Undefined references when using new Cuda-UVM flags #1025

mcarlson801 · 2024-01-26T16:13:15Z

It looks like we're now getting a bunch of undefined references on Weaver now that I've turned on the new Cuda UVM flags. The errors can be seen here: https://sems-cdash-son.sandia.gov/cdash/viewBuildError.php?buildid=56941

An example:

tmpxft_001e528f_00000000-6_Albany_Utils.cudafe1.cpp:(.text+0x164c): undefined reference to `Tpetra::MultiVector<double, int, long long, Tpetra::KokkosCompat::KokkosDeviceWrapperNode<Kokkos::Cuda, Kokkos::CudaSpace> >::putScalar(double const&)'

It looks like KokkosDeviceWrapper is looking for functions with CudaSpace template arguments instead of CudaUVMSpace.

I'm not sure exactly when this showed up since I forgot to update the weaver scripts when I updated them in the repo so we only started nightly testing of this today. It worked when I tested trilinos/Trilinos#12626 so this showed up sometime between now and then.

The text was updated successfully, but these errors were encountered:

mcarlson801 · 2024-01-26T20:37:24Z

Tagging @csiefer2 and @mperego for visibility

I reverted the weaver dashboard to the old flag for the time being so we don't lose coverage.

mperego · 2024-02-22T19:26:04Z

@cgcgcg FYI, we have seen these errors when enabling UVM with the new flags. Hopefully they will be caught by the new PR trilinos/Trilinos#12767.

cgcgcg · 2024-02-23T19:02:09Z

Are you sure Albany is correctly set up to use the Tpetra shared spaces flag?
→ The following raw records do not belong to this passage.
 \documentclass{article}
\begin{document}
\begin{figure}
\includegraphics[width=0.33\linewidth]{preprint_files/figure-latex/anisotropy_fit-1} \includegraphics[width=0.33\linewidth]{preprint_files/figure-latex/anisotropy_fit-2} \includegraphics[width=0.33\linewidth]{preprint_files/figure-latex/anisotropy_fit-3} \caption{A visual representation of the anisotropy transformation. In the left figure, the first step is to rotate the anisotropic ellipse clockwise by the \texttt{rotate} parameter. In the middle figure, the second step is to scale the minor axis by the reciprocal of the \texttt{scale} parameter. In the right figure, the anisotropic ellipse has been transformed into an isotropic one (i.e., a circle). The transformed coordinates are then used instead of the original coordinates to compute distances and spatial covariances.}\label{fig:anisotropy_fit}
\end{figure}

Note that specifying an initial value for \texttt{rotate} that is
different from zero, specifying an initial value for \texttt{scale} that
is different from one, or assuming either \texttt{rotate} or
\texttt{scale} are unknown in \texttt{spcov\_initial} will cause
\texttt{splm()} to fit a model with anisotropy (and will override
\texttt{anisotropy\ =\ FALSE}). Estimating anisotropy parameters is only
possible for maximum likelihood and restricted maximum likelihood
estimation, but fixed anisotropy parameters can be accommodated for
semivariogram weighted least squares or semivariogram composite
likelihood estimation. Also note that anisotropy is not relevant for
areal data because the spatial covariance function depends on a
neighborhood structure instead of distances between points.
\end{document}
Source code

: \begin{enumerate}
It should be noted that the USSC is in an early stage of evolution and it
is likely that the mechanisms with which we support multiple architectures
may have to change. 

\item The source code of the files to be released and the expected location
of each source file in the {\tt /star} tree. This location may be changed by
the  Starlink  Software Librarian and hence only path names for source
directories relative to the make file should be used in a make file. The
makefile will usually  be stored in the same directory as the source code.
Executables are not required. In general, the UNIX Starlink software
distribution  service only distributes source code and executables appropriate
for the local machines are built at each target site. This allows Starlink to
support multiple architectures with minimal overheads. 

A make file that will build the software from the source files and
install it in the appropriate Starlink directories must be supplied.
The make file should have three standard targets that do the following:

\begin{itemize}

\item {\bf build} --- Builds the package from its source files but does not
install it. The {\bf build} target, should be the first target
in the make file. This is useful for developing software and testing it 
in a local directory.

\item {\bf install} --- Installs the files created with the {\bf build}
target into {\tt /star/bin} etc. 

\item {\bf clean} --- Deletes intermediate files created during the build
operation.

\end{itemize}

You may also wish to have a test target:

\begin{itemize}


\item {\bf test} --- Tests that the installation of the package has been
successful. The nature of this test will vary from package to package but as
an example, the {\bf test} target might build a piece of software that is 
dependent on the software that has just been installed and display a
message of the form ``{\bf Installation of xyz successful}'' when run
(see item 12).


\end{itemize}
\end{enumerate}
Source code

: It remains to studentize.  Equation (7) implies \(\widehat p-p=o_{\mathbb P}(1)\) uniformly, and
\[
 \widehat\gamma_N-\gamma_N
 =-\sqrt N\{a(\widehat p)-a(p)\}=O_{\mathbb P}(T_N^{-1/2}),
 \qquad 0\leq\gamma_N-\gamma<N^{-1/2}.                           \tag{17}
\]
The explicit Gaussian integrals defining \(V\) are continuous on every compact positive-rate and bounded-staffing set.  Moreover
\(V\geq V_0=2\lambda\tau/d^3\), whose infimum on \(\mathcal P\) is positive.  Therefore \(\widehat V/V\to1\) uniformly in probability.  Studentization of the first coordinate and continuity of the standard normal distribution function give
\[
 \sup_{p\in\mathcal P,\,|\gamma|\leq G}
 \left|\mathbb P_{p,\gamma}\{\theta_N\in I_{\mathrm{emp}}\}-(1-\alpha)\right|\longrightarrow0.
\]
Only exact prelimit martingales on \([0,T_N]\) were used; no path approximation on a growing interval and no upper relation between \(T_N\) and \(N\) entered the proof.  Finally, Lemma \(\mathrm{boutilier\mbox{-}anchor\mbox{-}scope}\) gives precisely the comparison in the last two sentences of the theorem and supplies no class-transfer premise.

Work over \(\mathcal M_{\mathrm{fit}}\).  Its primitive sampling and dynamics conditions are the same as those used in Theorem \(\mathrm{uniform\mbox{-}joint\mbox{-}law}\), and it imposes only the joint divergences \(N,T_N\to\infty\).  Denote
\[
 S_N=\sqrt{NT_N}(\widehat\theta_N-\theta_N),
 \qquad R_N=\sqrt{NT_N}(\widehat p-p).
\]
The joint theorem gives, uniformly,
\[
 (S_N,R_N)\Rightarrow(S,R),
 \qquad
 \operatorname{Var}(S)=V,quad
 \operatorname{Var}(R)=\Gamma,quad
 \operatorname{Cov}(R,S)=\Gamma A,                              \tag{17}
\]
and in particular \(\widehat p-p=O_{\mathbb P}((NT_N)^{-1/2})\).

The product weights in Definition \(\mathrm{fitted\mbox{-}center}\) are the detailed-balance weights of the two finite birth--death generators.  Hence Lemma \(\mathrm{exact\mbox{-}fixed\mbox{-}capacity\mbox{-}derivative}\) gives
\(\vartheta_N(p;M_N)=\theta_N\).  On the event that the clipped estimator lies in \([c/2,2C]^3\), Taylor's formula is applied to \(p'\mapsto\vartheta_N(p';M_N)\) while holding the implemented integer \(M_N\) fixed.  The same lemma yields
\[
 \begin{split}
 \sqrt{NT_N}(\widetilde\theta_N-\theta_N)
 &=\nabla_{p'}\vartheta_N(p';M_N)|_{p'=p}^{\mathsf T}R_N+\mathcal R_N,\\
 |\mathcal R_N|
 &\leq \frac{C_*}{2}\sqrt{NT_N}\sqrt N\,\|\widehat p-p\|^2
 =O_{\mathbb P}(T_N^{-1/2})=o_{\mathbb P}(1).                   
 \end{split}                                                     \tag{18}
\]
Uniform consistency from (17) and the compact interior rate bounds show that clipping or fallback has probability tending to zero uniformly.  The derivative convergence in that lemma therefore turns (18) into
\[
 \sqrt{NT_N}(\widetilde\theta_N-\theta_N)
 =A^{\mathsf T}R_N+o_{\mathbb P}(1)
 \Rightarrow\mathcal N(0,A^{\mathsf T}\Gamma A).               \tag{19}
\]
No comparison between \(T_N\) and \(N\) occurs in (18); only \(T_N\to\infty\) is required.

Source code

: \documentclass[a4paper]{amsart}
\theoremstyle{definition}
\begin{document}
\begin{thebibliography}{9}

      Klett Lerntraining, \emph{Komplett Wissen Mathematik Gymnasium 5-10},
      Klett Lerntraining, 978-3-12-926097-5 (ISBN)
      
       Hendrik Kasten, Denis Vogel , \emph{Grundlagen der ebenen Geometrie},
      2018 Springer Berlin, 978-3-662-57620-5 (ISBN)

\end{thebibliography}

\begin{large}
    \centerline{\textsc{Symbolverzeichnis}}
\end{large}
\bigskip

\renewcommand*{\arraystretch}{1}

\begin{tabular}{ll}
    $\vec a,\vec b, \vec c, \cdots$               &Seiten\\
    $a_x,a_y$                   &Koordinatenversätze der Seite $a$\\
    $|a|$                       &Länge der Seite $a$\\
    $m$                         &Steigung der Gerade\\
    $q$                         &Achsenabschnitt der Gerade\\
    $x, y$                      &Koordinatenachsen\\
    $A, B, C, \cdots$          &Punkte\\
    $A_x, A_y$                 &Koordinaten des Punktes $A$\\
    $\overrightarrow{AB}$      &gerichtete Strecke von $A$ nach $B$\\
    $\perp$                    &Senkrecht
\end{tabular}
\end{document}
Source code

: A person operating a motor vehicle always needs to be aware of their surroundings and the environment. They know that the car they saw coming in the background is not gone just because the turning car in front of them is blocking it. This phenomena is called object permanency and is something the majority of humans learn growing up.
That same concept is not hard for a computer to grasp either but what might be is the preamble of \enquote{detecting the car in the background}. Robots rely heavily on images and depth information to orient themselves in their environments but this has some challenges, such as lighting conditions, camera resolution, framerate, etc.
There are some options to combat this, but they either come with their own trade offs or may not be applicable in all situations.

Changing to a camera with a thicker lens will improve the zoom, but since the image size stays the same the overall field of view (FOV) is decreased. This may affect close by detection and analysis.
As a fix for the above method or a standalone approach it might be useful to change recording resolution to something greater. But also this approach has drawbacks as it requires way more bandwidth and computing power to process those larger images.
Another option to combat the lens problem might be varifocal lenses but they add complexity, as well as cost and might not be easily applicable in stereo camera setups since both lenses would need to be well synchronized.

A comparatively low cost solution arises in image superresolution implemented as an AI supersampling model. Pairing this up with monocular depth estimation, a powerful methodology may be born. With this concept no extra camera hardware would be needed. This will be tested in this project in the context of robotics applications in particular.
I see this

Albany/src/Albany_TpetraTypes.hpp

Lines 52 to 62 in 93c7e76

    
           typedef Tpetra::Map<Tpetra_LO, Tpetra_GO, KokkosNode>                 Tpetra_Map; 
        
           typedef Tpetra::Export<Tpetra_LO, Tpetra_GO, KokkosNode>              Tpetra_Export; 
        
           typedef Tpetra::Import<Tpetra_LO, Tpetra_GO, KokkosNode>              Tpetra_Import; 
        
           typedef Tpetra::CrsGraph<Tpetra_LO, Tpetra_GO, KokkosNode>            Tpetra_CrsGraph; 
        
           typedef Tpetra::CrsMatrix<ST, Tpetra_LO, Tpetra_GO, KokkosNode>       Tpetra_CrsMatrix; 
        
           typedef Tpetra::FECrsGraph<Tpetra_LO, Tpetra_GO, KokkosNode>          Tpetra_FECrsGraph; 
        
           typedef Tpetra::FECrsMatrix<ST, Tpetra_LO, Tpetra_GO, KokkosNode>     Tpetra_FECrsMatrix; 
        
           typedef Tpetra::RowMatrix<ST, Tpetra_LO, Tpetra_GO, KokkosNode>       Tpetra_RowMatrix; 
        
           typedef Tpetra::Operator<ST, Tpetra_LO, Tpetra_GO, KokkosNode>        Tpetra_Operator; 
        
           typedef Tpetra::Vector<ST, Tpetra_LO, Tpetra_GO, KokkosNode>          Tpetra_Vector; 
        
           typedef Tpetra::MultiVector<ST, Tpetra_LO, Tpetra_GO, KokkosNode>     Tpetra_MultiVector;

and this

Albany/src/Albany_KokkosTypes.hpp

Line 29 in 93c7e76

typedef Tpetra::KokkosCompat::KokkosDeviceWrapperNode<PHX::Device> KokkosNode;

but nothing in Phalanx is using the Tpetra shared space stuff.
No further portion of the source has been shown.